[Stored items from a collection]
----------

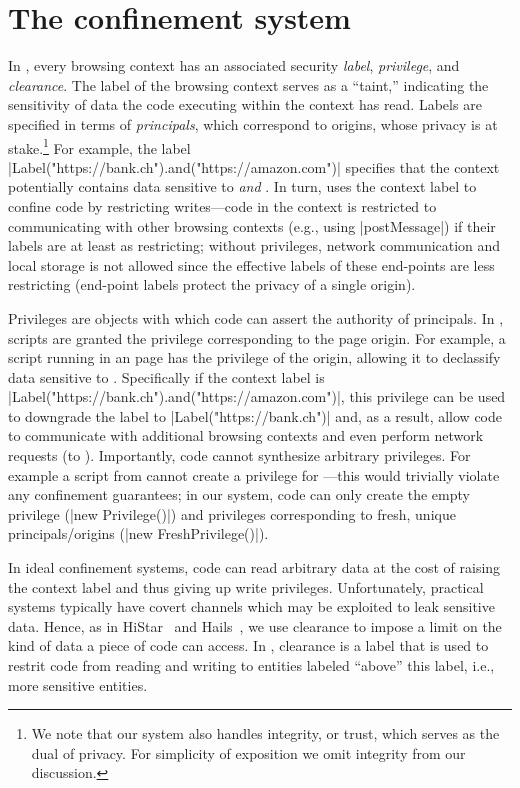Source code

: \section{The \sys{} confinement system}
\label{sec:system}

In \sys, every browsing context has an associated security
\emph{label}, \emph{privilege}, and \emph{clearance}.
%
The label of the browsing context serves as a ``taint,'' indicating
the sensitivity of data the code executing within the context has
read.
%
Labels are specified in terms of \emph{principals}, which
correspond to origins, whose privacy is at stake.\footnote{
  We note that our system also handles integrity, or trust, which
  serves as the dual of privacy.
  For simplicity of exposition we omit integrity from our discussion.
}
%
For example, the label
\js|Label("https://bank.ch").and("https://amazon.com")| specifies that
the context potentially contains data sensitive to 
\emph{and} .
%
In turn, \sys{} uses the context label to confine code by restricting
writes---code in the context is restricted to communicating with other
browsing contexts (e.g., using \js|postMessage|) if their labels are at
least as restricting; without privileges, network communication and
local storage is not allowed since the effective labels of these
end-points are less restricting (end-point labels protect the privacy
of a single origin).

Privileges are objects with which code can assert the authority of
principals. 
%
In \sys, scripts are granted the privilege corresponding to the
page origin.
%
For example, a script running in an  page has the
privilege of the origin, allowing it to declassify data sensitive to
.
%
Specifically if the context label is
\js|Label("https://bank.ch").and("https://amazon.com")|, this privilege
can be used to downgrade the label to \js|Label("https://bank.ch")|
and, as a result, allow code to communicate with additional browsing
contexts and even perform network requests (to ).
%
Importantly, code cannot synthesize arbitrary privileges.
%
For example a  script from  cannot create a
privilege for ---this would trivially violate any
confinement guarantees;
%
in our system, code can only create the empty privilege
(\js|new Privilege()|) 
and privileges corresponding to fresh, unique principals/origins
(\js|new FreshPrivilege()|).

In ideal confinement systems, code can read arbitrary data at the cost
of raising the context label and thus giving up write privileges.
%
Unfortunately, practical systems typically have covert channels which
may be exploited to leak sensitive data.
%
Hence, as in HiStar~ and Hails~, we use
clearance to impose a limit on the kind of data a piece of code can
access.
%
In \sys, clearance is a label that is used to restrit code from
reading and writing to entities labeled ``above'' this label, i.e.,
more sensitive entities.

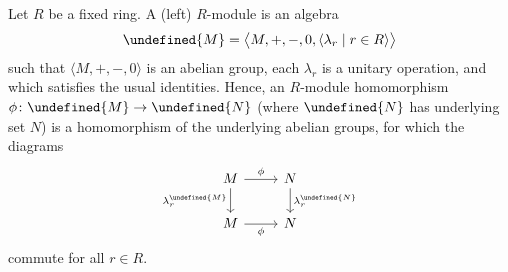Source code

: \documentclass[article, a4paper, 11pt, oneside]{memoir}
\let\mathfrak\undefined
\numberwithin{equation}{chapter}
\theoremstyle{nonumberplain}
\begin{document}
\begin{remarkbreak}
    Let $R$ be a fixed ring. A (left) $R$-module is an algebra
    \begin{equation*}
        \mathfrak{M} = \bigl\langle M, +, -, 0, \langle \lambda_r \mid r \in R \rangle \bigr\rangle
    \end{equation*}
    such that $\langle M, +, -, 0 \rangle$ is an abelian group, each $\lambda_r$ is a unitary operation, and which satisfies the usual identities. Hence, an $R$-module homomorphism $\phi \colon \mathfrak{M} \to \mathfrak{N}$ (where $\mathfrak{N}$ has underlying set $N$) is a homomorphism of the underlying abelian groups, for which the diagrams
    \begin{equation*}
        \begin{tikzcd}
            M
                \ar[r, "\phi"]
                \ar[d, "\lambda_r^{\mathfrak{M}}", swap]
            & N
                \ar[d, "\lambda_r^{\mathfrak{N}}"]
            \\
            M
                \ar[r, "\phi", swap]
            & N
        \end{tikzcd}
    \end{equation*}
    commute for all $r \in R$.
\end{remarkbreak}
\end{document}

----------

ABOUT THIS TASK
When you copy the records above, keep every word exact and leave out the pictures they contain.

SOLUTION TO THIS PROBLEM
Source code

: \section{The \sys{} confinement system}
\label{sec:system}

In \sys, every browsing context has an associated security
\emph{label}, \emph{privilege}, and \emph{clearance}.
%
The label of the browsing context serves as a ``taint,'' indicating
the sensitivity of data the code executing within the context has
read.
%
Labels are specified in terms of \emph{principals}, which
correspond to origins, whose privacy is at stake.\footnote{
  We note that our system also handles integrity, or trust, which
  serves as the dual of privacy.
  For simplicity of exposition we omit integrity from our discussion.
}
%
For example, the label
\js|Label("https://bank.ch").and("https://amazon.com")| specifies that
the context potentially contains data sensitive to 
\emph{and} .
%
In turn, \sys{} uses the context label to confine code by restricting
writes---code in the context is restricted to communicating with other
browsing contexts (e.g., using \js|postMessage|) if their labels are at
least as restricting; without privileges, network communication and
local storage is not allowed since the effective labels of these
end-points are less restricting (end-point labels protect the privacy
of a single origin).

Privileges are objects with which code can assert the authority of
principals. 
%
In \sys, scripts are granted the privilege corresponding to the
page origin.
%
For example, a script running in an  page has the
privilege of the origin, allowing it to declassify data sensitive to
.
%
Specifically if the context label is
\js|Label("https://bank.ch").and("https://amazon.com")|, this privilege
can be used to downgrade the label to \js|Label("https://bank.ch")|
and, as a result, allow code to communicate with additional browsing
contexts and even perform network requests (to ).
%
Importantly, code cannot synthesize arbitrary privileges.
%
For example a  script from  cannot create a
privilege for ---this would trivially violate any
confinement guarantees;
%
in our system, code can only create the empty privilege
(\js|new Privilege()|) 
and privileges corresponding to fresh, unique principals/origins
(\js|new FreshPrivilege()|).

In ideal confinement systems, code can read arbitrary data at the cost
of raising the context label and thus giving up write privileges.
%
Unfortunately, practical systems typically have covert channels which
may be exploited to leak sensitive data.
%
Hence, as in HiStar~ and Hails~, we use
clearance to impose a limit on the kind of data a piece of code can
access.
%
In \sys, clearance is a label that is used to restrit code from
reading and writing to entities labeled ``above'' this label, i.e.,
more sensitive entities.

Source code

: \documentclass[article, a4paper, 11pt, oneside]{memoir}
\let\mathfrak\undefined
\numberwithin{equation}{chapter}
\theoremstyle{nonumberplain}
\begin{document}
\begin{remarkbreak}
    Let $R$ be a fixed ring. A (left) $R$-module is an algebra
    \begin{equation*}
        \mathfrak{M} = \bigl\langle M, +, -, 0, \langle \lambda_r \mid r \in R \rangle \bigr\rangle
    \end{equation*}
    such that $\langle M, +, -, 0 \rangle$ is an abelian group, each $\lambda_r$ is a unitary operation, and which satisfies the usual identities. Hence, an $R$-module homomorphism $\phi \colon \mathfrak{M} \to \mathfrak{N}$ (where $\mathfrak{N}$ has underlying set $N$) is a homomorphism of the underlying abelian groups, for which the diagrams
    \begin{equation*}
        \begin{tikzcd}
            M
                \ar[r, "\phi"]
                \ar[d, "\lambda_r^{\mathfrak{M}}", swap]
            & N
                \ar[d, "\lambda_r^{\mathfrak{N}}"]
            \\
            M
                \ar[r, "\phi", swap]
            & N
        \end{tikzcd}
    \end{equation*}
    commute for all $r \in R$.
\end{remarkbreak}
\end{document}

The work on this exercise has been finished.